Summary
Cisco Systems, Inc. (CSCO) filed an 8-K on June 11, 2015, to report the entry into a material definitive agreement concerning a public offering of senior notes. The company entered into an underwriting agreement with several major financial institutions to offer and sell new debt securities, expected to close on June 17, 2015. This issuance is a significant event for investors as it outlines Cisco's strategy for raising capital through debt financing. The offering involves a total of $5.00 billion in senior notes across various maturities and interest rates. This includes $900 million in Floating Rate Notes due 2018, $1.6 billion in 1.650% Senior Notes due 2018, $1.5 billion in 2.450% Senior Notes due 2020, $500 million in 3.000% Senior Notes due 2022, and $500 million in 3.500% Senior Notes due 2025. The notes are unsecured, will rank equally with other senior unsecured indebtedness, and are junior to liabilities of subsidiaries. This move signals Cisco's proactive approach to managing its capital structure and funding its operations or strategic initiatives.
Key Highlights
- 1Cisco Systems entered into an underwriting agreement on June 10, 2015, for a public offering of senior notes.

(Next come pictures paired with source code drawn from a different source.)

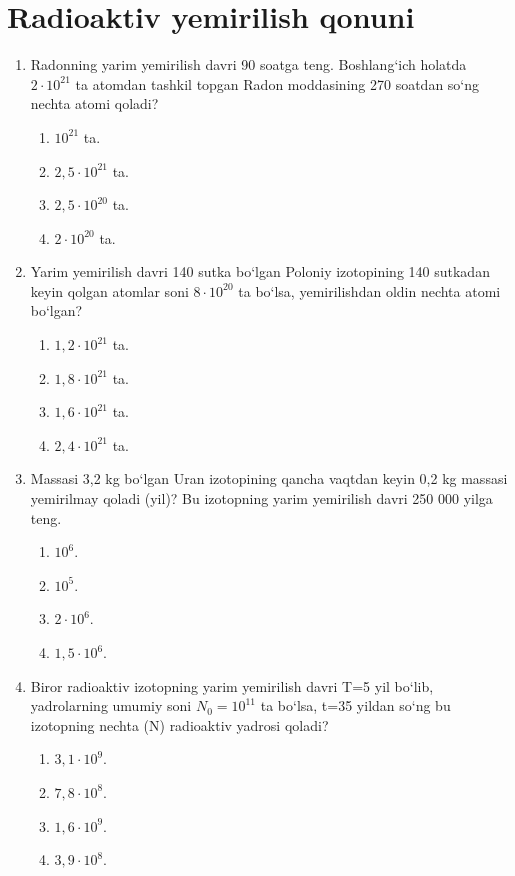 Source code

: \section{Radioaktiv yemirilish qonuni}


\begin{enumerate}

\item Radonning yarim yemirilish davri 90 soatga teng. Boshlang‘ich holatda $2\cdot 10^{21}$ ta atomdan tashkil topgan Radon moddasining 270 soatdan so‘ng nechta atomi qoladi?
\begin{enumerate}[label=\Alph*)]
\item $10^{21}$ ta.
\item $2,5\cdot 10^{21}$ ta.
\item $2,5\cdot 10^{20}$ ta.
\item $2\cdot 10^{20}$ ta.
\end{enumerate}

\item Yarim yemirilish davri 140 sutka bo‘lgan Poloniy izotopining 140 sutkadan keyin qolgan atomlar soni $8\cdot 10^{20}$ ta bo‘lsa, yemirilishdan oldin nechta atomi bo‘lgan?
\begin{enumerate}[label=\Alph*)]
\item $1,2\cdot 10^{21}$ ta.
\item $1,8\cdot 10^{21}$ ta.
\item $1,6\cdot 10^{21}$ ta.
\item $2,4\cdot 10^{21}$ ta.
\end{enumerate}

\item Massasi 3,2 kg bo‘lgan Uran izotopining qancha vaqtdan keyin 0,2 kg massasi yemirilmay qoladi (yil)? Bu izotopning yarim yemirilish davri 250 000 yilga teng.
\begin{enumerate}[label=\Alph*)]
\item $10^6$.
\item $10^5$.
\item $2\cdot 10^6$.
\item $1,5\cdot 10^6$.
\end{enumerate}

\item Biror radioaktiv izotopning yarim yemirilish davri T=5 yil bo‘lib, yadrolarning umumiy soni $N_0=10^{11}$ ta bo‘lsa, t=35 yildan so‘ng bu izotopning nechta (N) radioaktiv yadrosi qoladi?
\begin{enumerate}[label=\Alph*)]
\item $3,1\cdot 10^9$.
\item $7,8\cdot 10^8$.
\item $1,6\cdot 10^9$.
\item $3,9\cdot 10^8$.
\end{enumerate}


\end{enumerate}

- 2The offering is expected to raise a total of $5.00 billion in debt financing.
- 3The notes offered include $900 million in Floating Rate Notes due 2018, and various fixed-rate notes maturing in 2018, 2020, 2022, and 2025.
- 4Interest rates on the fixed-rate notes range from 1.650% to 3.500% per annum.
- 5The Floating Rate Notes will bear interest at three-month LIBOR plus 0.31%.
- 6The senior notes are unsecured and rank equally with other senior unsecured indebtedness of Cisco.
- 7The offering is expected to be completed by June 17, 2015.